“General MacArthur’s occupation staff made thousands of changes in Japan after the war, but one of the most intriguing was banning performances of Chushingura, the great Kabuki play.
“Known in English as The Tale of the 47 Ronin, this work is adapted from an episode in early eighteenth-century history in which a certain Lord Asano plotted the murder of another nobleman, Lord Kira. Asano’s attack on Kira failed; he succeeded only in wounding him. When the shogun learned of Asano’s incredible breach of feudal ethics, he ordered Asano to commit seppuku (ritual suicide).
“The suicide of Asano meant that his loyal samurai retainers became masterless, wandering ronin. For years they plotted revenge. In a daring mission they finally burst into Kira’s house on a snowy winter night and murdered him. Impressed with the unswerving loyalty the ronin had shown to their master by fulfilling his wish to murder Kira, the shogun allowed the forty-seven murderers to die honorably by committing seppuku as well.

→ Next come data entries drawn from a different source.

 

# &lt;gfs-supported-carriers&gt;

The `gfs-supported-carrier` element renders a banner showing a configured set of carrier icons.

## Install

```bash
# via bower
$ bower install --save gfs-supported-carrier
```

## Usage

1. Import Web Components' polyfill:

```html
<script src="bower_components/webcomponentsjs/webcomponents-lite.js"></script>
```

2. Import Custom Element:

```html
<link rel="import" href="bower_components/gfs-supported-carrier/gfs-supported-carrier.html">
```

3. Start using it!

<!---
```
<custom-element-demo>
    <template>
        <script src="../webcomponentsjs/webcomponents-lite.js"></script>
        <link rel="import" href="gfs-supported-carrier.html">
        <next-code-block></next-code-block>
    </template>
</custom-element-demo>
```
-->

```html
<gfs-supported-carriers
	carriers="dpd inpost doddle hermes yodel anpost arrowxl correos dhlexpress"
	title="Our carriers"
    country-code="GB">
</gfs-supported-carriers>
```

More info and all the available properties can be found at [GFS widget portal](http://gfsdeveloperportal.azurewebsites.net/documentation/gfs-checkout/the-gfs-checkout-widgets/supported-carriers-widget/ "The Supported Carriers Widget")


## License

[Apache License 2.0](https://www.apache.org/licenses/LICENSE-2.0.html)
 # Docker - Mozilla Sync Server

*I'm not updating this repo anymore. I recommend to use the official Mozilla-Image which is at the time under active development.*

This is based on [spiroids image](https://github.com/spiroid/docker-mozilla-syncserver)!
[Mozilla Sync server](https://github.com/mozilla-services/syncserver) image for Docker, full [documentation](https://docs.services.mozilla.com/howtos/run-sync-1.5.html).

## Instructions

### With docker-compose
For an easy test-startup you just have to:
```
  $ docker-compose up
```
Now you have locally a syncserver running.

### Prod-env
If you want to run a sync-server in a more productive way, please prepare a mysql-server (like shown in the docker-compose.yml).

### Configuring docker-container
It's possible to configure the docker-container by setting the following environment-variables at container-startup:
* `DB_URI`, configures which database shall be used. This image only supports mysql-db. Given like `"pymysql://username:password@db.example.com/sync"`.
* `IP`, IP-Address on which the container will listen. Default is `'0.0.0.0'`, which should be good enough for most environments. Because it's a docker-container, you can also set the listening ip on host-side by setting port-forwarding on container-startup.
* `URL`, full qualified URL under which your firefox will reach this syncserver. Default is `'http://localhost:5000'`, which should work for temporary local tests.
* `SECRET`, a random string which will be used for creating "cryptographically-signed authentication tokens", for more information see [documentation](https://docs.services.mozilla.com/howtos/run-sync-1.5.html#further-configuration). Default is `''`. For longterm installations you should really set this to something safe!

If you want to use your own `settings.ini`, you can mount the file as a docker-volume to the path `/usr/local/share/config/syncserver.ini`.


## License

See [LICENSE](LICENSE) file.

“The ronin became instant folk heroes. It wasn’t long before the drama was written down, immortalizing them forever. The themes of loyalty and revenge that underlie the story have turned it into one of the central shared myths of Japanese culture. After World War II, ‘the Allies did not want the Japanese to entertain the idea of vengeance for their total defeat,’ according to one Japanese commentator (Kimitada Miwa in Japan Times, July 12, 1987). And so the evocative force of Chushingura was banished from the stage.
“In today’s Kabuki repertoires, Chushingura is back. It is also celebrated in puppet theaters, comic books, movies, and ballets. ‘One just cannot avoid Chushingura, ' Ian Buruma has written. ‘Rarely, if ever, has one story captured the imagination of an entire nation to this degree.’
“As theater, Chushingura is a rich work, layered with meaning and implication. But at its heart it is a story about the virtue to be demonstrated by fulfilling a master’s interrupted mission, regardless of how ignoble the mission itself might have been to begin with. It is, in short, about the glory to be gained in seeking and obtaining revenge.
“In a country where Chushingura is the quintessential cultural work, the idea of Japan’s imperial destiny cannot be assumed to have vanished simply because the war was lost. A great and proud society that endured not only the humiliation of military defeat and foreign occupation four decades ago, but continues in 1988 to be forced to listen to American admonishments as if the United States still occupied Japan, will not go on practicing the alien method of ‘turning the other cheek’ forever.”
From “Yen! Japan’s New Financial Empire and Its Threat to America.”